(Data to process begins)

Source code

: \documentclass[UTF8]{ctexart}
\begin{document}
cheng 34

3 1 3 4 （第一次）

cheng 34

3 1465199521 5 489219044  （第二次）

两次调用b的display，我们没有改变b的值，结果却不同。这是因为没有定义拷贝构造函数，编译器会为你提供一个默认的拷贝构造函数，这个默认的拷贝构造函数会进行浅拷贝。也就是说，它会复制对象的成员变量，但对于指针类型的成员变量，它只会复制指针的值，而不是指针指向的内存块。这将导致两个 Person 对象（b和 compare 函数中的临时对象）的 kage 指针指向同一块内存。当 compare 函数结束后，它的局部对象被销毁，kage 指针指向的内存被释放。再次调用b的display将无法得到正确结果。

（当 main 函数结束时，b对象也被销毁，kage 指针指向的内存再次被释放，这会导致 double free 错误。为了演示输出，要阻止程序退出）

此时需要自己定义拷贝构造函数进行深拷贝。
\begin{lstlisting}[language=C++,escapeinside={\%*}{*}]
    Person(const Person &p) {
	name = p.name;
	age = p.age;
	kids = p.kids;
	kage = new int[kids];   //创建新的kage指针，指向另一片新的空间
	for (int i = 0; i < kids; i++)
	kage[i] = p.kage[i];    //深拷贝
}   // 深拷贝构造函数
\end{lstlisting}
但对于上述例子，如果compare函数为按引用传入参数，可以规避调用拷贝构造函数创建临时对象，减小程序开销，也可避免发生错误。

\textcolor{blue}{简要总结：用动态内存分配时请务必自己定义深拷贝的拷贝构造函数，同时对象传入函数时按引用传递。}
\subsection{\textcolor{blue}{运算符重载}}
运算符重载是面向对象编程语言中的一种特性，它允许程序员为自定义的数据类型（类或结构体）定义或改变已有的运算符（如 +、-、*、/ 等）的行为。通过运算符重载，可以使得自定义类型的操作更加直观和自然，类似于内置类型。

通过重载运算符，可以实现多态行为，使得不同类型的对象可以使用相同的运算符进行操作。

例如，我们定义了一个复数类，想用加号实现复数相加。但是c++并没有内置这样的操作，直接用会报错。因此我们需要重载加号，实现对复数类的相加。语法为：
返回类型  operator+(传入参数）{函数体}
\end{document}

(Data to process ends)

Work order:
Please return exactly the lines that run from the line with "kage = new int[kids];" through the end of the records above, both included, and nothing more.

Answer to this exercise:
	kage = new int[kids];   //创建新的kage指针，指向另一片新的空间
	for (int i = 0; i < kids; i++)
	kage[i] = p.kage[i];    //深拷贝
}   // 深拷贝构造函数
\end{lstlisting}
但对于上述例子，如果compare函数为按引用传入参数，可以规避调用拷贝构造函数创建临时对象，减小程序开销，也可避免发生错误。

\textcolor{blue}{简要总结：用动态内存分配时请务必自己定义深拷贝的拷贝构造函数，同时对象传入函数时按引用传递。}
\subsection{\textcolor{blue}{运算符重载}}
运算符重载是面向对象编程语言中的一种特性，它允许程序员为自定义的数据类型（类或结构体）定义或改变已有的运算符（如 +、-、*、/ 等）的行为。通过运算符重载，可以使得自定义类型的操作更加直观和自然，类似于内置类型。

通过重载运算符，可以实现多态行为，使得不同类型的对象可以使用相同的运算符进行操作。

例如，我们定义了一个复数类，想用加号实现复数相加。但是c++并没有内置这样的操作，直接用会报错。因此我们需要重载加号，实现对复数类的相加。语法为：
返回类型  operator+(传入参数）{函数体}
\end{document}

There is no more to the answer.